-- Given data follows --

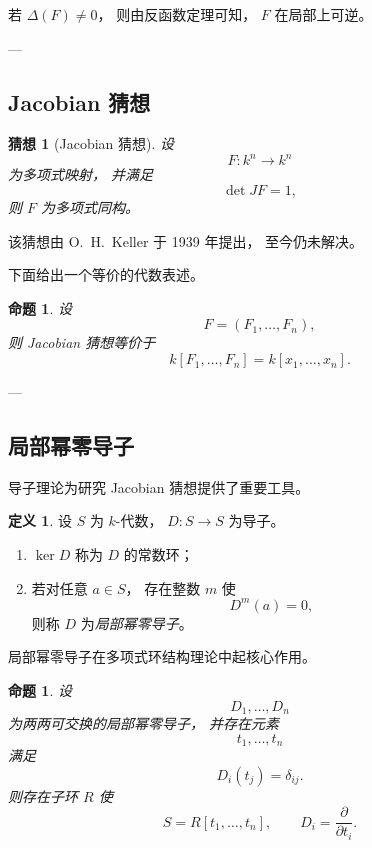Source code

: \documentclass[11pt]{article}
\theoremstyle{plain}
\newtheorem{proposition}[theorem]{命题}
\newtheorem{conjecture}[theorem]{猜想}
\theoremstyle{definition}
\newtheorem{definition}[theorem]{定义}
\theoremstyle{remark}
\renewcommand{\det}{\operatorname{det}}
\begin{document}
若 $\Delta(F)\neq0$，
则由反函数定理可知，
$F$ 在局部上可逆。

---

\subsection{Jacobian 猜想}

\begin{conjecture}[Jacobian 猜想]
    设
    \[
        F:k^n\to k^n
    \]
    为多项式映射，
    并满足
    \[
        \det JF=1,
    \]
    则 $F$ 为多项式同构。
\end{conjecture}

该猜想由
O.~H.~Keller 于 1939 年提出，
至今仍未解决。

下面给出一个等价的代数表述。

\begin{proposition}
    设
    \[
        F=(F_1,\dots,F_n),
    \]
    则 Jacobian 猜想等价于
    \[
        k[F_1,\dots,F_n]
        =
        k[x_1,\dots,x_n].
    \]
\end{proposition}

---

\subsection{局部幂零导子}

导子理论为研究 Jacobian 猜想提供了重要工具。

\begin{definition}
    设 $S$ 为 $k$-代数，
    $D:S\to S$ 为导子。

    \begin{enumerate}
        \item $\ker D$ 称为 $D$ 的常数环；

        \item 若对任意 $a\in S$，
              存在整数 $m$ 使
              \[
                  D^m(a)=0,
              \]
              则称 $D$ 为\emph{局部幂零导子}。
    \end{enumerate}
\end{definition}

局部幂零导子在多项式环结构理论中起核心作用。

\begin{proposition}
    设
    \[
        D_1,\dots,D_n
    \]
    为两两可交换的局部幂零导子，
    并存在元素
    \[
        t_1,\dots,t_n
    \]
    满足
    \[
        D_i(t_j)=\delta_{ij}.
    \]
    则存在子环 $R$ 使
    \[
        S=R[t_1,\dots,t_n],
        \qquad
        D_i=\frac{\partial}{\partial t_i}.
    \]
\end{proposition}
\end{document}
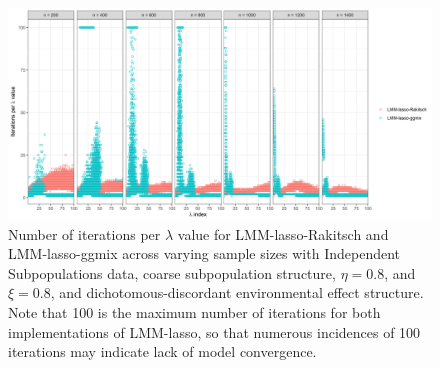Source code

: \begin{figure}[H]
    \centering
    \includegraphics[width=\textwidth]{figures/figure_11.png}
    \caption{Number of iterations per $\lambda$ value for LMM-lasso-Rakitsch and LMM-lasso-ggmix across varying sample sizes with Independent Subpopulations data, coarse subpopulation structure, $\eta = 0.8$, and $\xi = 0.8$, and dichotomous-discordant environmental effect structure. Note that 100 is the maximum number of iterations for both implementations of LMM-lasso, so that numerous incidences of 100 iterations may indicate lack of model convergence.}
    \label{fig:niter}
\end{figure}
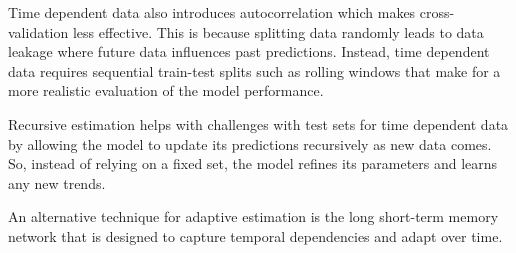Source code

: \documentclass[
]{article}
\begin{document}
Time dependent data also introduces autocorrelation which makes
cross-validation less effective. This is because splitting data randomly
leads to data leakage where future data influences past predictions.
Instead, time dependent data requires sequential train-test splits such
as rolling windows that make for a more realistic evaluation of the
model performance.

Recursive estimation helps with challenges with test sets for time
dependent data by allowing the model to update its predictions
recursively as new data comes. So, instead of relying on a fixed set,
the model refines its parameters and learns any new trends.

An alternative technique for adaptive estimation is the long short-term
memory network that is designed to capture temporal dependencies and
adapt over time.
\end{document}
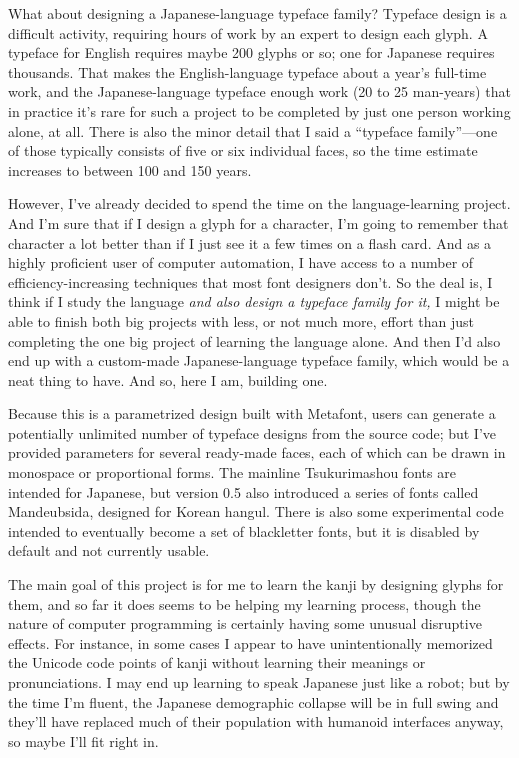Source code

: \documentclass[14pt]{extarticle}
\begin{document}
What about designing a Japanese-language typeface family?  Typeface design
is a difficult activity, requiring hours of work by an expert to design each
glyph.  A typeface for English requires maybe 200 glyphs or so; one for
Japanese requires thousands.  That makes the English-language typeface about
a year's full-time work, and the Japanese-language typeface enough work (20
to 25 man-years) that in practice it's rare for such a project to be
completed by just one person working alone, at all.  There is also the minor
detail that I said a ``typeface family''---one of those typically consists
of five or six individual faces, so the time estimate increases to between
100 and 150 years.

However, I've already decided to spend the time on the language-learning
project.  And I'm sure that if I design a glyph for a character, I'm going
to remember that character a lot better than if I just see it a few times on
a flash card.  And as a highly proficient user of computer automation, I
have access to a number of efficiency-increasing techniques that most font
designers don't.  So the deal is, I think if I study the language
\emph{and also design a typeface family for it,} I might be able to
finish both big projects with less, or not much more, effort than just
completing the one big project of learning the language alone.  And then I'd
also end up with a custom-made Japanese-language typeface family, which
would be a neat thing to have.  And so, here I am, building one.

Because this is a parametrized design built with Metafont, users can
generate a potentially unlimited number of typeface designs from the source
code; but I've provided parameters for several ready-made faces, each of
which can be drawn in monospace or proportional forms.  The mainline
Tsukurimashou fonts are intended for Japanese, but version 0.5 also
introduced a series of fonts called Mandeubsida, designed for Korean
hangul.  There is also some experimental code intended to eventually become
a set of blackletter fonts, but it is disabled by default and not currently
usable.

The main goal of this project is for me to learn the kanji by designing
glyphs for them, and so far it does seems to be helping my learning process,
though the nature of computer programming is certainly having some unusual
disruptive effects.  For instance, in some cases I appear to have
unintentionally memorized the Unicode code points of kanji without learning
their meanings or pronunciations.  I may end up learning to speak Japanese
just like a robot; but by the time I'm fluent, the Japanese demographic
collapse will be in full swing and they'll have replaced much of their
population with humanoid interfaces anyway, so maybe I'll fit right in.
\end{document}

-- Given data concluded --

■ Your task
Exact duplication is required for the lines above, from the line that contains "completing the one" to the line that contains "would be a neat", inclusive; omit all others.

■ Problem solution
completing the one big project of learning the language alone.  And then I'd
also end up with a custom-made Japanese-language typeface family, which
would be a neat thing to have.  And so, here I am, building one.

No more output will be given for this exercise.